DATA:
# # #
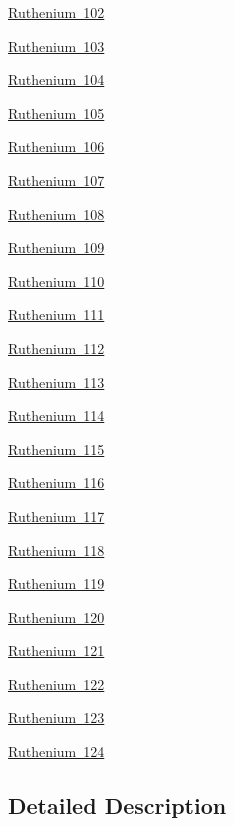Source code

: \begin{DoxyCompactItemize}
\mbox{\hyperlink{group___isotope_const-_ruthenium-_ru102}{Ruthenium 102}}
\item 
\mbox{\hyperlink{group___isotope_const-_ruthenium-_ru103}{Ruthenium 103}}
\item 
\mbox{\hyperlink{group___isotope_const-_ruthenium-_ru104}{Ruthenium 104}}
\item 
\mbox{\hyperlink{group___isotope_const-_ruthenium-_ru105}{Ruthenium 105}}
\item 
\mbox{\hyperlink{group___isotope_const-_ruthenium-_ru106}{Ruthenium 106}}
\item 
\mbox{\hyperlink{group___isotope_const-_ruthenium-_ru107}{Ruthenium 107}}
\item 
\mbox{\hyperlink{group___isotope_const-_ruthenium-_ru108}{Ruthenium 108}}
\item 
\mbox{\hyperlink{group___isotope_const-_ruthenium-_ru109}{Ruthenium 109}}
\item 
\mbox{\hyperlink{group___isotope_const-_ruthenium-_ru110}{Ruthenium 110}}
\item 
\mbox{\hyperlink{group___isotope_const-_ruthenium-_ru111}{Ruthenium 111}}
\item 
\mbox{\hyperlink{group___isotope_const-_ruthenium-_ru112}{Ruthenium 112}}
\item 
\mbox{\hyperlink{group___isotope_const-_ruthenium-_ru113}{Ruthenium 113}}
\item 
\mbox{\hyperlink{group___isotope_const-_ruthenium-_ru114}{Ruthenium 114}}
\item 
\mbox{\hyperlink{group___isotope_const-_ruthenium-_ru115}{Ruthenium 115}}
\item 
\mbox{\hyperlink{group___isotope_const-_ruthenium-_ru116}{Ruthenium 116}}
\item 
\mbox{\hyperlink{group___isotope_const-_ruthenium-_ru117}{Ruthenium 117}}
\item 
\mbox{\hyperlink{group___isotope_const-_ruthenium-_ru118}{Ruthenium 118}}
\item 
\mbox{\hyperlink{group___isotope_const-_ruthenium-_ru119}{Ruthenium 119}}
\item 
\mbox{\hyperlink{group___isotope_const-_ruthenium-_ru120}{Ruthenium 120}}
\item 
\mbox{\hyperlink{group___isotope_const-_ruthenium-_ru121}{Ruthenium 121}}
\item 
\mbox{\hyperlink{group___isotope_const-_ruthenium-_ru122}{Ruthenium 122}}
\item 
\mbox{\hyperlink{group___isotope_const-_ruthenium-_ru123}{Ruthenium 123}}
\item 
\mbox{\hyperlink{group___isotope_const-_ruthenium-_ru124}{Ruthenium 124}}
\end{DoxyCompactItemize}


\subsection{Detailed Description}
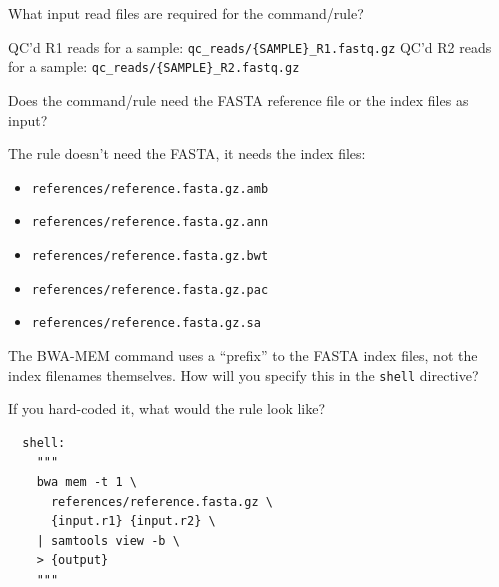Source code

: \begin{questions}

What input read files are required for the command/rule?

\begin{answer}

QC'd R1 reads for a sample: \texttt{qc\_reads/\{SAMPLE\}\_R1.fastq.gz}
QC'd R2 reads for a sample: \texttt{qc\_reads/\{SAMPLE\}\_R2.fastq.gz}

\end{answer}

Does the command/rule need the FASTA reference file or the index files as input?

\begin{answer}

The rule doesn't need the FASTA, it needs the index files:

\begin{itemize}
  \item \texttt{references/reference.fasta.gz.amb}
  \item \texttt{references/reference.fasta.gz.ann}
  \item \texttt{references/reference.fasta.gz.bwt}
  \item \texttt{references/reference.fasta.gz.pac}
  \item \texttt{references/reference.fasta.gz.sa}
\end{itemize}

\end{answer}

The BWA-MEM command uses a ``prefix'' to the FASTA index files, not the index filenames themselves.
How will you specify this in the \texttt{shell} directive?

If you hard-coded it, what would the rule look like?

\begin{answer}

\begin{lstlisting}
  shell:
    """
    bwa mem -t 1 \
      references/reference.fasta.gz \
      {input.r1} {input.r2} \
    | samtools view -b \
    > {output}
    """
\end{lstlisting}

\end{answer}

\end{questions}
# # #
TASK STATEMENT: If a line in the data contains the string "texttt", copy it.

ANSWER BELOW:
QC'd R1 reads for a sample: \texttt{qc\_reads/\{SAMPLE\}\_R1.fastq.gz}
QC'd R2 reads for a sample: \texttt{qc\_reads/\{SAMPLE\}\_R2.fastq.gz}
  \item \texttt{references/reference.fasta.gz.amb}
  \item \texttt{references/reference.fasta.gz.ann}
  \item \texttt{references/reference.fasta.gz.bwt}
  \item \texttt{references/reference.fasta.gz.pac}
  \item \texttt{references/reference.fasta.gz.sa}
How will you specify this in the \texttt{shell} directive?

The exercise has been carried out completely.